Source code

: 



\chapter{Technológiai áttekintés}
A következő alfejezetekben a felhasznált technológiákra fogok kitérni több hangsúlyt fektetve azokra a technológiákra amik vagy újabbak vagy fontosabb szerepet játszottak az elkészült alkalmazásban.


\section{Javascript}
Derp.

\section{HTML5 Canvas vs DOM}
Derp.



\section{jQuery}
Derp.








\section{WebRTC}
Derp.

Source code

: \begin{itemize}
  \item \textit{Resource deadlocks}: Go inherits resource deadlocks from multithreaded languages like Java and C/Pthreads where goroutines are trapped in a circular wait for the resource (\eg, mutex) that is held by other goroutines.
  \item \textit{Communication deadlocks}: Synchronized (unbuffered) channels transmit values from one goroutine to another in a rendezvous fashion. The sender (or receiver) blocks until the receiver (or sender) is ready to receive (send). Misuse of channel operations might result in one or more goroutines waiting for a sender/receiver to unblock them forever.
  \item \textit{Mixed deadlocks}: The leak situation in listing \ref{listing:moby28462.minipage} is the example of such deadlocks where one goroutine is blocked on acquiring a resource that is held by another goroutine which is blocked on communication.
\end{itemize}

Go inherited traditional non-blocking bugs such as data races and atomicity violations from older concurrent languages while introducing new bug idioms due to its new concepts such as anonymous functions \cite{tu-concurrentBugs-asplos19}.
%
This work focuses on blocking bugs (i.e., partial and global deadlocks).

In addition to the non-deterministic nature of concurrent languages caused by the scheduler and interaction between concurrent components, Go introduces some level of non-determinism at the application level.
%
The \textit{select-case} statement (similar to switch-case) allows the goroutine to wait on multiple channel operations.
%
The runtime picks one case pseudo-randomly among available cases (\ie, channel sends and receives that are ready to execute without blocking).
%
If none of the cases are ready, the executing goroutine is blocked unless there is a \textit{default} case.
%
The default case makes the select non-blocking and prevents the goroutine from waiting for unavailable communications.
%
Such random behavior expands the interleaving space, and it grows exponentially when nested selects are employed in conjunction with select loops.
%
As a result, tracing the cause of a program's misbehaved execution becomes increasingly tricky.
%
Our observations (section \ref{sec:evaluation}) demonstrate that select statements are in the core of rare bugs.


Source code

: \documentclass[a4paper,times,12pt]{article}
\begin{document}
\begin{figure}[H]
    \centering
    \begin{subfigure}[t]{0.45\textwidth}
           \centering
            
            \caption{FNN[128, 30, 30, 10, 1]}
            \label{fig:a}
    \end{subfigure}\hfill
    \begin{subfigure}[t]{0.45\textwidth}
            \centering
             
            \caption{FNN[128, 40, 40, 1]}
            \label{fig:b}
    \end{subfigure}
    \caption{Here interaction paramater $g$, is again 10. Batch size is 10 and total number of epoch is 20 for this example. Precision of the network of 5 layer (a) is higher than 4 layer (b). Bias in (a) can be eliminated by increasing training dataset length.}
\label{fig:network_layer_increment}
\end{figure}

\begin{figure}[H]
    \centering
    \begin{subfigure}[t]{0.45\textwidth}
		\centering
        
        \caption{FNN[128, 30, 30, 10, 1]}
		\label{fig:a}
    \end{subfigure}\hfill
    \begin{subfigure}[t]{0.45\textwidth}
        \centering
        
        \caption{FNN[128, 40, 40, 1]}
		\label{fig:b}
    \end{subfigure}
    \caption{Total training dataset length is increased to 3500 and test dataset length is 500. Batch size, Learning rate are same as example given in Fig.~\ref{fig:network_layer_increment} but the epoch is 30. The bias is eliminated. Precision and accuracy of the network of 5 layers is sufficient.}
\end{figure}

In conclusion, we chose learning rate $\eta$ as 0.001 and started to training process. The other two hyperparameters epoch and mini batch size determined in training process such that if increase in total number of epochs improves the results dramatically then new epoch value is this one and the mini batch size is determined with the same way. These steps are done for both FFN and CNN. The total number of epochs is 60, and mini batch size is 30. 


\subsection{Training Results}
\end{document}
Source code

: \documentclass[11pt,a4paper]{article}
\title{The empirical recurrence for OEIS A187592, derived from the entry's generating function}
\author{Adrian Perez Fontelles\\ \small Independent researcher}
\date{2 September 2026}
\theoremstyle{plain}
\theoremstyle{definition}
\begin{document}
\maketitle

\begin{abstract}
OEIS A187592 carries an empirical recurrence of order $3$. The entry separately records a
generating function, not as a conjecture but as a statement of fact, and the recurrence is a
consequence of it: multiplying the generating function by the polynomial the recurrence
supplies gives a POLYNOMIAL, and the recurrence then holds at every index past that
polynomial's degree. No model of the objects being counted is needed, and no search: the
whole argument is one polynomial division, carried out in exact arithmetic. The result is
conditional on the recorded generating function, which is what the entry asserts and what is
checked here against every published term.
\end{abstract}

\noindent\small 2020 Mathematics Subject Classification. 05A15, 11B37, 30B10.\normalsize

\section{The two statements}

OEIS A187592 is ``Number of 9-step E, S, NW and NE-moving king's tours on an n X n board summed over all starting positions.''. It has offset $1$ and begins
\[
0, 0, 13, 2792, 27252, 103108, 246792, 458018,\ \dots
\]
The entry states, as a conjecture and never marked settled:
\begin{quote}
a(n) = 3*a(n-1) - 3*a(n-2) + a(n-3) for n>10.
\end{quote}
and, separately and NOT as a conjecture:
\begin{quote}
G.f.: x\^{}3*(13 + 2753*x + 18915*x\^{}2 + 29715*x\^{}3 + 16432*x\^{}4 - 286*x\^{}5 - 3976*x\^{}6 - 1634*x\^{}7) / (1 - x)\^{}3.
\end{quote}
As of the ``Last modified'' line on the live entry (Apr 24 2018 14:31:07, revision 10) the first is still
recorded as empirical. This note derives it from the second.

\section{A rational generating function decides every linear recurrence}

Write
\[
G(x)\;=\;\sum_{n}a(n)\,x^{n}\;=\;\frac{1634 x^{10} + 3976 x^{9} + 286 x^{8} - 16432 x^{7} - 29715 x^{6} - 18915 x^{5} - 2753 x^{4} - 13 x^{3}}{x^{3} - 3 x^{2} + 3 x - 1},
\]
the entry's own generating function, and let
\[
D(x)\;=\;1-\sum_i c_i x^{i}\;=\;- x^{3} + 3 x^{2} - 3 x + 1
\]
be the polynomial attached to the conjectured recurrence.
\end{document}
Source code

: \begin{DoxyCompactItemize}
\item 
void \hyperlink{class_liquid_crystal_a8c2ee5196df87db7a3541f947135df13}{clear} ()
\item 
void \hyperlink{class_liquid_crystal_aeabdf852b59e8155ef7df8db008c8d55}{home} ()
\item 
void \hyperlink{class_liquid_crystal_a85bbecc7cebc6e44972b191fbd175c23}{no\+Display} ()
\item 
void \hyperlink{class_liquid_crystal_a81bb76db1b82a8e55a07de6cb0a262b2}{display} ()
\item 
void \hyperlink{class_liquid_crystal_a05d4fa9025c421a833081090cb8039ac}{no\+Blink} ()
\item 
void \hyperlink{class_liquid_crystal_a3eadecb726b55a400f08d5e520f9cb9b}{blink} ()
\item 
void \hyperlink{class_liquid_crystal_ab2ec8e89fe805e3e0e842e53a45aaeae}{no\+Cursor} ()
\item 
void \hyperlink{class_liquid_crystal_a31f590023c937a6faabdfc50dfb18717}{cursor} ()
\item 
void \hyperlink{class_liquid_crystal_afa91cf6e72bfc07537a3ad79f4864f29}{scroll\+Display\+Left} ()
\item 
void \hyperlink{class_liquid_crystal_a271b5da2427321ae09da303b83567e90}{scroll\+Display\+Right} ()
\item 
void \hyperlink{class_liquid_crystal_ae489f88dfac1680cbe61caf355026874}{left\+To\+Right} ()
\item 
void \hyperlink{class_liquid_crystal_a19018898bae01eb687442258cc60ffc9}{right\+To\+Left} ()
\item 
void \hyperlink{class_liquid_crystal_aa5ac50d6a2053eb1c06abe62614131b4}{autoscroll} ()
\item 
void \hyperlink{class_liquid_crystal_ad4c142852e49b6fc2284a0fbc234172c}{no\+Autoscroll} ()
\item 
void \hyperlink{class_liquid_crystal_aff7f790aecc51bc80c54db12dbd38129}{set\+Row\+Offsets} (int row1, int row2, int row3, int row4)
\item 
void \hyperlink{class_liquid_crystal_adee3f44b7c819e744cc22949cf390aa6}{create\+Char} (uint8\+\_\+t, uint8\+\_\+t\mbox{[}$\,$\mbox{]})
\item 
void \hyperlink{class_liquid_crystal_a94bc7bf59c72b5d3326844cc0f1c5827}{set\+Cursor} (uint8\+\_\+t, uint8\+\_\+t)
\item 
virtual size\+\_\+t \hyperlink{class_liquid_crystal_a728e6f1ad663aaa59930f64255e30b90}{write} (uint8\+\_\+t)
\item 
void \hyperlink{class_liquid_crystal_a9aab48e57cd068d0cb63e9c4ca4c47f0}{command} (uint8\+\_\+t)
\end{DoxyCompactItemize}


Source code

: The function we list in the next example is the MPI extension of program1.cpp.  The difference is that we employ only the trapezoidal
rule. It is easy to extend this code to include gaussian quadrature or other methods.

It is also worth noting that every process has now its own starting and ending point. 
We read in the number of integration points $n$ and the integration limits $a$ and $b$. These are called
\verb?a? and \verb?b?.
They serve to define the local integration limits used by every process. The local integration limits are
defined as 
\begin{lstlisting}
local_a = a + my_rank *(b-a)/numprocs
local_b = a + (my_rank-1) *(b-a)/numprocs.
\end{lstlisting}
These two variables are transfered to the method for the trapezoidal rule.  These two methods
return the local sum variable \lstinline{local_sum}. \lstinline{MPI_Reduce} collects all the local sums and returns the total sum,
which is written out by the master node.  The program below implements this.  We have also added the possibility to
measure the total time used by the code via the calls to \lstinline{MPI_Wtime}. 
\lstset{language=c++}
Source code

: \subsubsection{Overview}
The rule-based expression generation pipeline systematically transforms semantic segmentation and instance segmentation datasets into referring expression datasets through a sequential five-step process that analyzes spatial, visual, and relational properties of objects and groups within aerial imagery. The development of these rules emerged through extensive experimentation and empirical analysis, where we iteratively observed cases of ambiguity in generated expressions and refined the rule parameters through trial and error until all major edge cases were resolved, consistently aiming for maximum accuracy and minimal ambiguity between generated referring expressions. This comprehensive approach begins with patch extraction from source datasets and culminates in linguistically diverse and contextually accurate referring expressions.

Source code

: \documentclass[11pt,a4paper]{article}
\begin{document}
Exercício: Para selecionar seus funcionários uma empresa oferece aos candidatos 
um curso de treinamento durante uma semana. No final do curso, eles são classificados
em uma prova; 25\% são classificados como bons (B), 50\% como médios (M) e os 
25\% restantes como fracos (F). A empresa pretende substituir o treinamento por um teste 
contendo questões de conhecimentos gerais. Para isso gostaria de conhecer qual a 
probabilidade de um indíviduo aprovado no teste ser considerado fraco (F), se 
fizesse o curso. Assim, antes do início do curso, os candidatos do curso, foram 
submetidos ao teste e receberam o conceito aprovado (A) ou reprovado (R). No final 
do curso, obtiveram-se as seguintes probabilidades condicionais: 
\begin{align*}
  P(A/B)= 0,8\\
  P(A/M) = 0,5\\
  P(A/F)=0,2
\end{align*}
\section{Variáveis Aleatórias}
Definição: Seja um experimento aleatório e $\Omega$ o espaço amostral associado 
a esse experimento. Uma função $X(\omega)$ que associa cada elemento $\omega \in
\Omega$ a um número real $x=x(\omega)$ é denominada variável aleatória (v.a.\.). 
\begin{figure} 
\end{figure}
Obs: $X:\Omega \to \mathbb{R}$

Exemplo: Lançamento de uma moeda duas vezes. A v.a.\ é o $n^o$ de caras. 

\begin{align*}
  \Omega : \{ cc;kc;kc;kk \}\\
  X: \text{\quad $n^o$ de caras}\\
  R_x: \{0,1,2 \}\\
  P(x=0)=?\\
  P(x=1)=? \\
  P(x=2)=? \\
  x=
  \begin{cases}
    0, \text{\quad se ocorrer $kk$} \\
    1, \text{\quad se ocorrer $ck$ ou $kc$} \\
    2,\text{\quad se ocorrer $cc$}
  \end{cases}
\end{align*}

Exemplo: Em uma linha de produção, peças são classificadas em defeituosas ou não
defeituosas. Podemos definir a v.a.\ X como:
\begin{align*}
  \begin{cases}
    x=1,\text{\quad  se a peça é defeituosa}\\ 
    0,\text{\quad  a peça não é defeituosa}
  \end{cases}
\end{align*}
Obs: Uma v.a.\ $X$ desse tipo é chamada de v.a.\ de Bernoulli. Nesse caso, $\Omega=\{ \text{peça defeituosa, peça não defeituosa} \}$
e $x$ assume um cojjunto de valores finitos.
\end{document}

--*--

BRIEF: Output exactly the span of lines beginning at the first line of the records and ending at the line that holds "by other goroutines.", inclusive, with no other text.

TASK RESULT:
Source code

: 



\chapter{Technológiai áttekintés}
A következő alfejezetekben a felhasznált technológiákra fogok kitérni több hangsúlyt fektetve azokra a technológiákra amik vagy újabbak vagy fontosabb szerepet játszottak az elkészült alkalmazásban.


\section{Javascript}
Derp.

\section{HTML5 Canvas vs DOM}
Derp.



\section{jQuery}
Derp.








\section{WebRTC}
Derp.

Source code

: \begin{itemize}
  \item \textit{Resource deadlocks}: Go inherits resource deadlocks from multithreaded languages like Java and C/Pthreads where goroutines are trapped in a circular wait for the resource (\eg, mutex) that is held by other goroutines.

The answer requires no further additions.